WHAT TO PRODUCE: Check each line of the records below and collect those that include the word "Persona".
• • •
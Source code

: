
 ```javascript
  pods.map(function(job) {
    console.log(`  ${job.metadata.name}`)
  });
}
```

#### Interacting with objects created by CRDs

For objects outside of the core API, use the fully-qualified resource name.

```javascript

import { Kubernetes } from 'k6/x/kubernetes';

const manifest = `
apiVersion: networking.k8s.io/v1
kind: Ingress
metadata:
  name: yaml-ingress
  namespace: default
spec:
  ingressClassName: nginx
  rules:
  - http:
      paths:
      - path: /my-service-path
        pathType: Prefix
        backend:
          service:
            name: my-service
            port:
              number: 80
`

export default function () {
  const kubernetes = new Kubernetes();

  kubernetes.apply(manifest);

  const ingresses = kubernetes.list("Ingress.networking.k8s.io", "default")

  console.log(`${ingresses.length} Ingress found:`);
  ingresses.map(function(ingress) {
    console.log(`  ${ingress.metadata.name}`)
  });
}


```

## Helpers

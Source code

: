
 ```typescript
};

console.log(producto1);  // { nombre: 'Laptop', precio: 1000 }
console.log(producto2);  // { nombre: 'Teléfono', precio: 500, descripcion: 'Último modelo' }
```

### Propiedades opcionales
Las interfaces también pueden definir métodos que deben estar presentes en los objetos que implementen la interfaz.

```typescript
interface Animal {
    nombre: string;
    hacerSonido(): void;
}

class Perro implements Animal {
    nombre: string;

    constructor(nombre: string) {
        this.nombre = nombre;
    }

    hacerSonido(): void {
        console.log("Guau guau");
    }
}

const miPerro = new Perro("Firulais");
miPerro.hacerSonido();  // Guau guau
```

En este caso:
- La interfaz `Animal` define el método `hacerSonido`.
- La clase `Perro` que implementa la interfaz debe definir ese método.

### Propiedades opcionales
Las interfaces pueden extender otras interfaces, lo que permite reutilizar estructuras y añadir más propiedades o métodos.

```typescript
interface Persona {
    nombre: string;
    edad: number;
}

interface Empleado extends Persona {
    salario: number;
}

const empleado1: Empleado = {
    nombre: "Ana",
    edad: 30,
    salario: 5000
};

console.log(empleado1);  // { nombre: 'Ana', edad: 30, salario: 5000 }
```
• • •
OUTPUT:
interface Persona {
interface Empleado extends Persona {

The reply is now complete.